小澤 武氏(以下、小澤) でも、新しいチャレンジをしたいという気持ちもあって……セガの社是は“創造は生命”ですし。企画を進めていくうちに、徐々にいまの形になっていきました。

――前作をあえて踏襲せずに新しい作品を生み出すまでには、多くの試行錯誤があったのでは?

澤田 本当にいろいろありました。『シャイニング』シリーズは、ゲームシステムがコロコロ変わることで知られていますが、今回も変わりました。すみません(笑)。2014年は、新しい『シャイニング』シリーズのイメージを打ち立てようと『シャイニング・ティアーズ』を発売してから、ちょうど10年という節目の年なんです。この『シャイニング・レゾナンス』で、今後の10年につながる新しいイメージを作りたいな、と思い、すべてを一新しました。

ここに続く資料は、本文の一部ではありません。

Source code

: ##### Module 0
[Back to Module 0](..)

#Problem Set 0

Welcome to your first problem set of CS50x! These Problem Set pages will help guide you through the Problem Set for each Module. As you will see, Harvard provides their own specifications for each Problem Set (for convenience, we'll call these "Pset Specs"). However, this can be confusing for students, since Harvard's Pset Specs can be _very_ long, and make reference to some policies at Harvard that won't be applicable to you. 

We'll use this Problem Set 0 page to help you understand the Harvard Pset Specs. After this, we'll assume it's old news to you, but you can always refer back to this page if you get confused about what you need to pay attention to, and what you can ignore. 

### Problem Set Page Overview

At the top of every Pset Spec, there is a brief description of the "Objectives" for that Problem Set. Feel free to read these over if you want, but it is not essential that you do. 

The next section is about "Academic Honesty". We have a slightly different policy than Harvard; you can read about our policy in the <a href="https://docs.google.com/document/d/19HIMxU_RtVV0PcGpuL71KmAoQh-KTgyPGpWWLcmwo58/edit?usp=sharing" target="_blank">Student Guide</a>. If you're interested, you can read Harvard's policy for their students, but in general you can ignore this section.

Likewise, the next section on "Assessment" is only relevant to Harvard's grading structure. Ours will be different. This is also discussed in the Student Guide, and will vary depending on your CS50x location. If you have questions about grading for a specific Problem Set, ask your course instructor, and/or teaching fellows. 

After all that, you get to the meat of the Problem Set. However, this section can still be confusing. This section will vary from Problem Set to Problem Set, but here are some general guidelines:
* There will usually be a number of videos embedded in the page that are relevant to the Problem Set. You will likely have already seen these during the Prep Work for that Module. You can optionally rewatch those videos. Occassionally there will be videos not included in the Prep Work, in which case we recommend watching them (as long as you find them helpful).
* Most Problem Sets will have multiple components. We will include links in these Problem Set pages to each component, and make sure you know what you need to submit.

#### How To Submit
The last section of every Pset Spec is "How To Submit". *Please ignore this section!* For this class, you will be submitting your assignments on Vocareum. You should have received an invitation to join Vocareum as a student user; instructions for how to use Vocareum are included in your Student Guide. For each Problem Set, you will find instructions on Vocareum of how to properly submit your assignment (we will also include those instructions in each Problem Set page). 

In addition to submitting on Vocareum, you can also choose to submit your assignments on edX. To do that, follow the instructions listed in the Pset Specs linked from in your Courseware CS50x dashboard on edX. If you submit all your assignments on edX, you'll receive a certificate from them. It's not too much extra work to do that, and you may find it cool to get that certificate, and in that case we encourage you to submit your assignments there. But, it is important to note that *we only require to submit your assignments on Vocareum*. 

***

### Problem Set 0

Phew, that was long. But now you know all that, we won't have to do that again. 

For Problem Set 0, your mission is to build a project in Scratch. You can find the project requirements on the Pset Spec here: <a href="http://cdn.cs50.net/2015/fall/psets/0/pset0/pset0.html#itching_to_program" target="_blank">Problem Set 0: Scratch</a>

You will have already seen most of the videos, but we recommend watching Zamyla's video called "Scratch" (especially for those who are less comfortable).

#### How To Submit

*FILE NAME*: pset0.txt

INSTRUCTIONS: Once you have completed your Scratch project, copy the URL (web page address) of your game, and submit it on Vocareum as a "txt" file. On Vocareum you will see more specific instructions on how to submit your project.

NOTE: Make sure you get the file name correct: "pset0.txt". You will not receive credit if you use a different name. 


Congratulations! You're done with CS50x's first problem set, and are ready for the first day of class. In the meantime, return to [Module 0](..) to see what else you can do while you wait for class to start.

――新しいイメージのゲームを作るうえで、まずはどんなところから作り始めたのですか?

澤田 今回、ビジュアルにおけるいちばんのコンセプトが、“Tonyさんのキャラクターを、イラストのイメージそのままに、3Dで再現する”ということでした。『シャイニング・ブレイド』(2012年3月発売)や『アーク』でも、キャラクターを3Dモデルで表現していましたが、さらにクオリティーの高いものにしたかった。そこで、以前『シャイニング・フォース イクサ』(2007年1月発売)でキャラクターモデル制作をお願いしたフライトユニットさんに、『レゾナンス』でも協力してもらうことにしたんです。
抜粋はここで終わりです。